EXERCISE BRIEF
Each line of the listing below must be retyped exactly, with images left out.

WORKING DATA
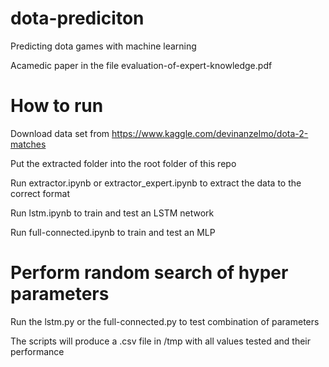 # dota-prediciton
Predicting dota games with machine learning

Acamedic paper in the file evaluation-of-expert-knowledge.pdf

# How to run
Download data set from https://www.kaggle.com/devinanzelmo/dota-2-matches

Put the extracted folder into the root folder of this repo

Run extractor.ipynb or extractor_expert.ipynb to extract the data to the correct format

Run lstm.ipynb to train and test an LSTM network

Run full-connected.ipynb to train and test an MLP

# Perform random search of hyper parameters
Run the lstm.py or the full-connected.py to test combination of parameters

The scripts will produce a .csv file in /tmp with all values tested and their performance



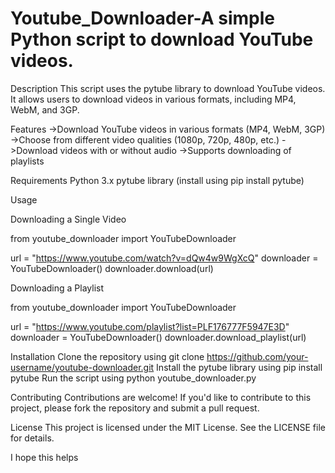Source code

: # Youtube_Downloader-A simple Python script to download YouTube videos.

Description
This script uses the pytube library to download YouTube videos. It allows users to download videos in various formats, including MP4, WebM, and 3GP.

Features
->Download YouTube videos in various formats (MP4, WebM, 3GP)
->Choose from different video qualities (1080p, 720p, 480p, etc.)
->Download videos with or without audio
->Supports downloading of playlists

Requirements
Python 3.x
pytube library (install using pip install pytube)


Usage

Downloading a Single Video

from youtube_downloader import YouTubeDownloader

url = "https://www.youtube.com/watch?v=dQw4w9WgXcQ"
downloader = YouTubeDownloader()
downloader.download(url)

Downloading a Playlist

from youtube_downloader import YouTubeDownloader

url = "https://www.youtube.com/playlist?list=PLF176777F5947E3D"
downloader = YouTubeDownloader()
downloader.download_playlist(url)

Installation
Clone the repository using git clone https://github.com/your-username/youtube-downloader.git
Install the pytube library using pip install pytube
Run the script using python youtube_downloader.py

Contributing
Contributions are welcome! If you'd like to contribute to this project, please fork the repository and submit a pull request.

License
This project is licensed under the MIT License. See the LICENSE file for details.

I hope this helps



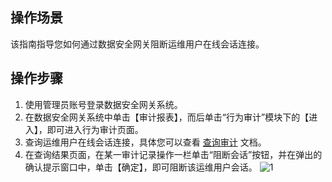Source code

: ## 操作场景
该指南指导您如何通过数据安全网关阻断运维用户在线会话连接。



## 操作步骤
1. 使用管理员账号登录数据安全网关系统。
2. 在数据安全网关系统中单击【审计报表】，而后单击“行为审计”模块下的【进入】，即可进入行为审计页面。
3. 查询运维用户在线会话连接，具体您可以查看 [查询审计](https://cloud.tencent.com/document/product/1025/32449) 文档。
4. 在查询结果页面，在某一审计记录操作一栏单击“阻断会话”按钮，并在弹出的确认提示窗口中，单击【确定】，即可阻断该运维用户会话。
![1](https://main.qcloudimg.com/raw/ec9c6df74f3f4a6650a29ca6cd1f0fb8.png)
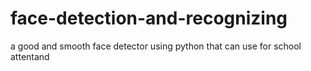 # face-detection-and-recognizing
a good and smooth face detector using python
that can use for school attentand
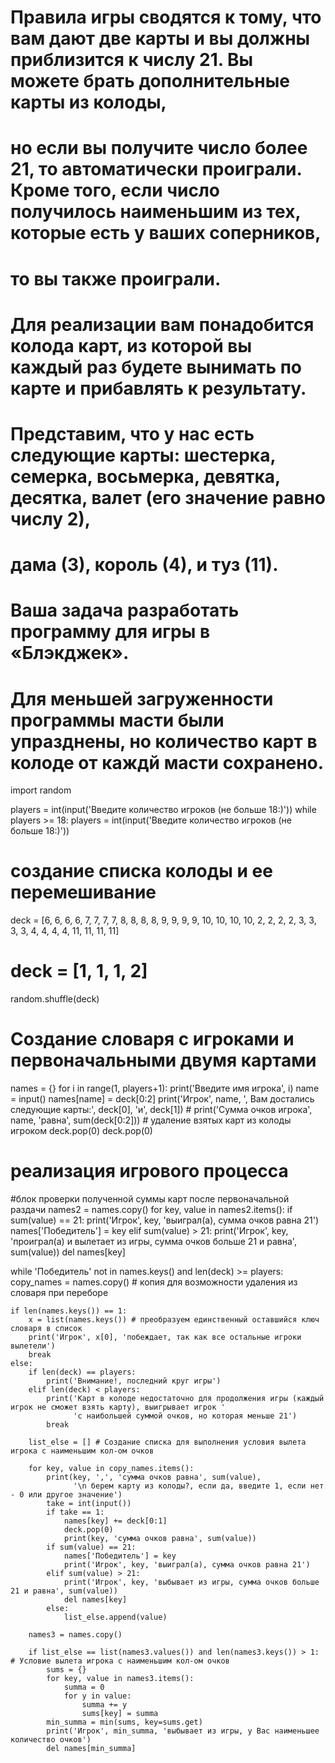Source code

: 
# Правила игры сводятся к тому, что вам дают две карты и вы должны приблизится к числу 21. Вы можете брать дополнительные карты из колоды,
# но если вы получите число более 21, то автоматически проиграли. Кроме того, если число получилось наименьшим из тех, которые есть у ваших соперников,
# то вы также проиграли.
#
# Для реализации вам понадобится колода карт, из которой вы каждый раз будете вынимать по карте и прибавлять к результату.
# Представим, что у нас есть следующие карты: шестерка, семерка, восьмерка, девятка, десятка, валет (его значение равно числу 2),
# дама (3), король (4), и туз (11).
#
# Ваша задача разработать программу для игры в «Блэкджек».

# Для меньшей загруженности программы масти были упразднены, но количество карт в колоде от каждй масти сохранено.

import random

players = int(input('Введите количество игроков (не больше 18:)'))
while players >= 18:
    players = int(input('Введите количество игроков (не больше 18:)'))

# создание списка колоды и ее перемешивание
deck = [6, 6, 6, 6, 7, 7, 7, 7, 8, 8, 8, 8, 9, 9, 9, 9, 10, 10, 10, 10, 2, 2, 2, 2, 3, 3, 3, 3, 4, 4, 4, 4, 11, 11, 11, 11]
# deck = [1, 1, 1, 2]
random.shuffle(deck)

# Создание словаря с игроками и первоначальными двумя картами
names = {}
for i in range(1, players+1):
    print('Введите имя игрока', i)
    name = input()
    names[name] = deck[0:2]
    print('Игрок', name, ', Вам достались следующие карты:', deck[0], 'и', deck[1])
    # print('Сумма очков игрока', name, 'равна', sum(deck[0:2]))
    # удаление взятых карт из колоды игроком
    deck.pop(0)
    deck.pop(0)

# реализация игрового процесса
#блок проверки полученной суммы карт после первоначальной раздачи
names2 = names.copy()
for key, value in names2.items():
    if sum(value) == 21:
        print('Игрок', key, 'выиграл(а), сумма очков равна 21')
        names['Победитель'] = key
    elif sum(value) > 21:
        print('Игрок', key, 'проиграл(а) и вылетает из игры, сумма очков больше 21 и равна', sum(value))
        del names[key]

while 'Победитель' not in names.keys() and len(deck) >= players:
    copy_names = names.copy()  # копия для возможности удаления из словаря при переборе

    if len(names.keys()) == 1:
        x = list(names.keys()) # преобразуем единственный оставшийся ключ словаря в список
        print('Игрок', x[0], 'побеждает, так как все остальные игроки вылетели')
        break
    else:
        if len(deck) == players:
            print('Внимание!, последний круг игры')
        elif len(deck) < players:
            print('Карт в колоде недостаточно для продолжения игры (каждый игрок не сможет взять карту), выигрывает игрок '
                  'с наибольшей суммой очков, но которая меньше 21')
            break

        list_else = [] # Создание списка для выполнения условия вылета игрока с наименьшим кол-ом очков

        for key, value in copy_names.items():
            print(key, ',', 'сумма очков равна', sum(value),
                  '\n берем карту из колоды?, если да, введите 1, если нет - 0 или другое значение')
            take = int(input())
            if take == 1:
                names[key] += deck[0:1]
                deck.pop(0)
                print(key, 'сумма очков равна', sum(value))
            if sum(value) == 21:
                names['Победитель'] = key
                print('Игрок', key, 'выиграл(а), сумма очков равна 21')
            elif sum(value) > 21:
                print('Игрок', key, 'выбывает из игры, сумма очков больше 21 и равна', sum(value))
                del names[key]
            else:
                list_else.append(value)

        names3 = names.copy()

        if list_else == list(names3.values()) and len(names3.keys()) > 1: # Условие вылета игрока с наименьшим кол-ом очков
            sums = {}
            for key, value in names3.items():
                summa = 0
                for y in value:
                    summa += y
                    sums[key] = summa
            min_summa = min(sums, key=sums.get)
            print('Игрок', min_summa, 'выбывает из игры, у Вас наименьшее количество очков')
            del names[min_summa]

ANSWER FOR THIS EXERCISE
 # dota-prediciton
Predicting dota games with machine learning

Acamedic paper in the file evaluation-of-expert-knowledge.pdf

# How to run
Download data set from https://www.kaggle.com/devinanzelmo/dota-2-matches

Put the extracted folder into the root folder of this repo

Run extractor.ipynb or extractor_expert.ipynb to extract the data to the correct format

Run lstm.ipynb to train and test an LSTM network

Run full-connected.ipynb to train and test an MLP

# Perform random search of hyper parameters
Run the lstm.py or the full-connected.py to test combination of parameters

The scripts will produce a .csv file in /tmp with all values tested and their performance



Source code

: # Youtube_Downloader-A simple Python script to download YouTube videos.

Description
This script uses the pytube library to download YouTube videos. It allows users to download videos in various formats, including MP4, WebM, and 3GP.

Features
->Download YouTube videos in various formats (MP4, WebM, 3GP)
->Choose from different video qualities (1080p, 720p, 480p, etc.)
->Download videos with or without audio
->Supports downloading of playlists

Requirements
Python 3.x
pytube library (install using pip install pytube)


Usage

Downloading a Single Video

from youtube_downloader import YouTubeDownloader

url = "https://www.youtube.com/watch?v=dQw4w9WgXcQ"
downloader = YouTubeDownloader()
downloader.download(url)

Downloading a Playlist

from youtube_downloader import YouTubeDownloader

url = "https://www.youtube.com/playlist?list=PLF176777F5947E3D"
downloader = YouTubeDownloader()
downloader.download_playlist(url)

Installation
Clone the repository using git clone https://github.com/your-username/youtube-downloader.git
Install the pytube library using pip install pytube
Run the script using python youtube_downloader.py

Contributing
Contributions are welcome! If you'd like to contribute to this project, please fork the repository and submit a pull request.

License
This project is licensed under the MIT License. See the LICENSE file for details.

I hope this helps



Source code

: ## 操作场景
该指南指导您如何通过数据安全网关阻断运维用户在线会话连接。



## 操作步骤
1. 使用管理员账号登录数据安全网关系统。
2. 在数据安全网关系统中单击【审计报表】，而后单击“行为审计”模块下的【进入】，即可进入行为审计页面。
3. 查询运维用户在线会话连接，具体您可以查看 [查询审计](https://cloud.tencent.com/document/product/1025/32449) 文档。
4. 在查询结果页面，在某一审计记录操作一栏单击“阻断会话”按钮，并在弹出的确认提示窗口中，单击【确定】，即可阻断该运维用户会话。
![1](https://main.qcloudimg.com/raw/ec9c6df74f3f4a6650a29ca6cd1f0fb8.png)
 # face-detection-and-recognizing
a good and smooth face detector using python
that can use for school attentand
Source code

: 
# Правила игры сводятся к тому, что вам дают две карты и вы должны приблизится к числу 21. Вы можете брать дополнительные карты из колоды,
# но если вы получите число более 21, то автоматически проиграли. Кроме того, если число получилось наименьшим из тех, которые есть у ваших соперников,
# то вы также проиграли.
#
# Для реализации вам понадобится колода карт, из которой вы каждый раз будете вынимать по карте и прибавлять к результату.
# Представим, что у нас есть следующие карты: шестерка, семерка, восьмерка, девятка, десятка, валет (его значение равно числу 2),
# дама (3), король (4), и туз (11).
#
# Ваша задача разработать программу для игры в «Блэкджек».

# Для меньшей загруженности программы масти были упразднены, но количество карт в колоде от каждй масти сохранено.

import random

players = int(input('Введите количество игроков (не больше 18:)'))
while players >= 18:
    players = int(input('Введите количество игроков (не больше 18:)'))

# создание списка колоды и ее перемешивание
deck = [6, 6, 6, 6, 7, 7, 7, 7, 8, 8, 8, 8, 9, 9, 9, 9, 10, 10, 10, 10, 2, 2, 2, 2, 3, 3, 3, 3, 4, 4, 4, 4, 11, 11, 11, 11]
# deck = [1, 1, 1, 2]
random.shuffle(deck)

# Создание словаря с игроками и первоначальными двумя картами
names = {}
for i in range(1, players+1):
    print('Введите имя игрока', i)
    name = input()
    names[name] = deck[0:2]
    print('Игрок', name, ', Вам достались следующие карты:', deck[0], 'и', deck[1])
    # print('Сумма очков игрока', name, 'равна', sum(deck[0:2]))
    # удаление взятых карт из колоды игроком
    deck.pop(0)
    deck.pop(0)

# реализация игрового процесса
#блок проверки полученной суммы карт после первоначальной раздачи
names2 = names.copy()
for key, value in names2.items():
    if sum(value) == 21:
        print('Игрок', key, 'выиграл(а), сумма очков равна 21')
        names['Победитель'] = key
    elif sum(value) > 21:
        print('Игрок', key, 'проиграл(а) и вылетает из игры, сумма очков больше 21 и равна', sum(value))
        del names[key]

while 'Победитель' not in names.keys() and len(deck) >= players:
    copy_names = names.copy()  # копия для возможности удаления из словаря при переборе

    if len(names.keys()) == 1:
        x = list(names.keys()) # преобразуем единственный оставшийся ключ словаря в список
        print('Игрок', x[0], 'побеждает, так как все остальные игроки вылетели')
        break
    else:
        if len(deck) == players:
            print('Внимание!, последний круг игры')
        elif len(deck) < players:
            print('Карт в колоде недостаточно для продолжения игры (каждый игрок не сможет взять карту), выигрывает игрок '
                  'с наибольшей суммой очков, но которая меньше 21')
            break

        list_else = [] # Создание списка для выполнения условия вылета игрока с наименьшим кол-ом очков

        for key, value in copy_names.items():
            print(key, ',', 'сумма очков равна', sum(value),
                  '\n берем карту из колоды?, если да, введите 1, если нет - 0 или другое значение')
            take = int(input())
            if take == 1:
                names[key] += deck[0:1]
                deck.pop(0)
                print(key, 'сумма очков равна', sum(value))
            if sum(value) == 21:
                names['Победитель'] = key
                print('Игрок', key, 'выиграл(а), сумма очков равна 21')
            elif sum(value) > 21:
                print('Игрок', key, 'выбывает из игры, сумма очков больше 21 и равна', sum(value))
                del names[key]
            else:
                list_else.append(value)

        names3 = names.copy()

        if list_else == list(names3.values()) and len(names3.keys()) > 1: # Условие вылета игрока с наименьшим кол-ом очков
            sums = {}
            for key, value in names3.items():
                summa = 0
                for y in value:
                    summa += y
                    sums[key] = summa
            min_summa = min(sums, key=sums.get)
            print('Игрок', min_summa, 'выбывает из игры, у Вас наименьшее количество очков')
            del names[min_summa]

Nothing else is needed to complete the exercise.